Stay organized with collections
Save and categorize content based on your preferences.
The ML.CONFUSION_MATRIX function
This document describes the ML.CONFUSION_MATRIX function, which you can use
to return a confusion matrix for the input classification model and input data.
Syntax
ML.CONFUSION_MATRIX(
MODEL `PROJECT_ID.DATASET.MODEL_NAME`,
[, { TABLE `PROJECT_ID.DATASET.TABLE` | (QUERY_STATEMENT) }]
STRUCT(
[THRESHOLD AS threshold]
[, TRIAL_ID AS trial_id]))
Arguments
ML.CONFUSION_MATRIX takes the following arguments:
PROJECT_ID: the project that contains the
resource.
DATASET: the dataset that contains the
resource.
MODEL: the name of the model.
TABLE: the name of the input table that contains
the evaluation data.
If TABLE is specified, the input column names in the table must match the
column names in the model, and their types should be compatible according to
BigQuery implicit coercion rules.
The input must have a column that matches the
label column name provided during training. This value is provided using the
input_label_cols option. If input_label_cols is unspecified, the column
named label in the training data is used.
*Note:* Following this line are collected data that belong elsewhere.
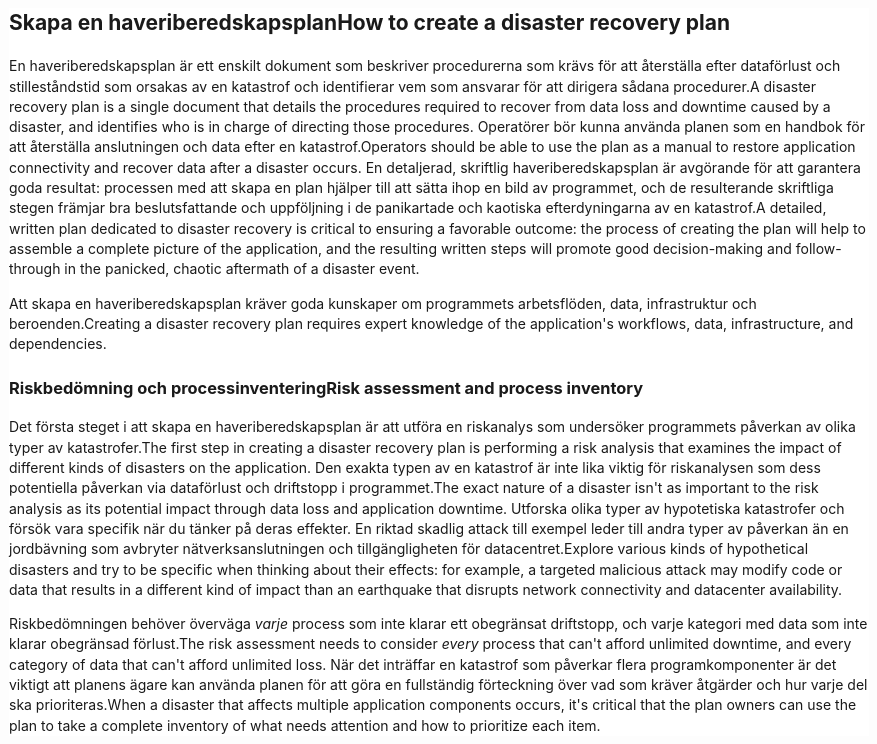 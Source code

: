 ## <a name="how-to-create-a-disaster-recovery-plan"></a><span data-ttu-id="da899-113">Skapa en haveriberedskapsplan</span><span class="sxs-lookup"><span data-stu-id="da899-113">How to create a disaster recovery plan</span></span>

<span data-ttu-id="da899-114">En haveriberedskapsplan är ett enskilt dokument som beskriver procedurerna som krävs för att återställa efter dataförlust och stilleståndstid som orsakas av en katastrof och identifierar vem som ansvarar för att dirigera sådana procedurer.</span><span class="sxs-lookup"><span data-stu-id="da899-114">A disaster recovery plan is a single document that details the procedures required to recover from data loss and downtime caused by a disaster, and identifies who is in charge of directing those procedures.</span></span> <span data-ttu-id="da899-115">Operatörer bör kunna använda planen som en handbok för att återställa anslutningen och data efter en katastrof.</span><span class="sxs-lookup"><span data-stu-id="da899-115">Operators should be able to use the plan as a manual to restore application connectivity and recover data after a disaster occurs.</span></span> <span data-ttu-id="da899-116">En detaljerad, skriftlig haveriberedskapsplan är avgörande för att garantera goda resultat: processen med att skapa en plan hjälper till att sätta ihop en bild av programmet, och de resulterande skriftliga stegen främjar bra beslutsfattande och uppföljning i de panikartade och kaotiska efterdyningarna av en katastrof.</span><span class="sxs-lookup"><span data-stu-id="da899-116">A detailed, written plan dedicated to disaster recovery is critical to ensuring a favorable outcome: the process of creating the plan will help to assemble a complete picture of the application, and the resulting written steps will promote good decision-making and follow-through in the panicked, chaotic aftermath of a disaster event.</span></span>

<span data-ttu-id="da899-117">Att skapa en haveriberedskapsplan kräver goda kunskaper om programmets arbetsflöden, data, infrastruktur och beroenden.</span><span class="sxs-lookup"><span data-stu-id="da899-117">Creating a disaster recovery plan requires expert knowledge of the application's workflows, data, infrastructure, and dependencies.</span></span>

### <a name="risk-assessment-and-process-inventory"></a><span data-ttu-id="da899-118">Riskbedömning och processinventering</span><span class="sxs-lookup"><span data-stu-id="da899-118">Risk assessment and process inventory</span></span>

<span data-ttu-id="da899-119">Det första steget i att skapa en haveriberedskapsplan är att utföra en riskanalys som undersöker programmets påverkan av olika typer av katastrofer.</span><span class="sxs-lookup"><span data-stu-id="da899-119">The first step in creating a disaster recovery plan is performing a risk analysis that examines the impact of different kinds of disasters on the application.</span></span> <span data-ttu-id="da899-120">Den exakta typen av en katastrof är inte lika viktig för riskanalysen som dess potentiella påverkan via dataförlust och driftstopp i programmet.</span><span class="sxs-lookup"><span data-stu-id="da899-120">The exact nature of a disaster isn't as important to the risk analysis as its potential impact through data loss and application downtime.</span></span> <span data-ttu-id="da899-121">Utforska olika typer av hypotetiska katastrofer och försök vara specifik när du tänker på deras effekter. En riktad skadlig attack till exempel leder till andra typer av påverkan än en jordbävning som avbryter nätverksanslutningen och tillgängligheten för datacentret.</span><span class="sxs-lookup"><span data-stu-id="da899-121">Explore various kinds of hypothetical disasters and try to be specific when thinking about their effects: for example, a targeted malicious attack may modify code or data that results in a different kind of impact than an earthquake that disrupts network connectivity and datacenter availability.</span></span>

<span data-ttu-id="da899-122">Riskbedömningen behöver överväga *varje* process som inte klarar ett obegränsat driftstopp, och varje kategori med data som inte klarar obegränsad förlust.</span><span class="sxs-lookup"><span data-stu-id="da899-122">The risk assessment needs to consider *every* process that can't afford unlimited downtime, and every category of data that can't afford unlimited loss.</span></span> <span data-ttu-id="da899-123">När det inträffar en katastrof som påverkar flera programkomponenter är det viktigt att planens ägare kan använda planen för att göra en fullständig förteckning över vad som kräver åtgärder och hur varje del ska prioriteras.</span><span class="sxs-lookup"><span data-stu-id="da899-123">When a disaster that affects multiple application components occurs, it's critical that the plan owners can use the plan to take a complete inventory of what needs attention and how to prioritize each item.</span></span>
If you don't specify either TABLE or QUERY_STATEMENT,
ML.CONFUSION_MATRIX computes the confusion matrix results as follows:
If the data is split during training, the split evaluation data is used to
compute the confusion matrix results.
If the data is not split during training, the entire training input is
used to compute the confusion matrix results.
QUERY_STATEMENT: a GoogleSQL query that is
used to generate the evaluation data. For the supported SQL syntax of the
QUERY_STATEMENT clause in GoogleSQL, see
Query syntax.
If QUERY_STATEMENT is specified, the input column names from the query
must match the column names in the model, and their types should be
compatible according to BigQuery
implicit coercion rules.
The input must have a column that matches the label column name provided
during training. This value is provided using the input_label_cols option.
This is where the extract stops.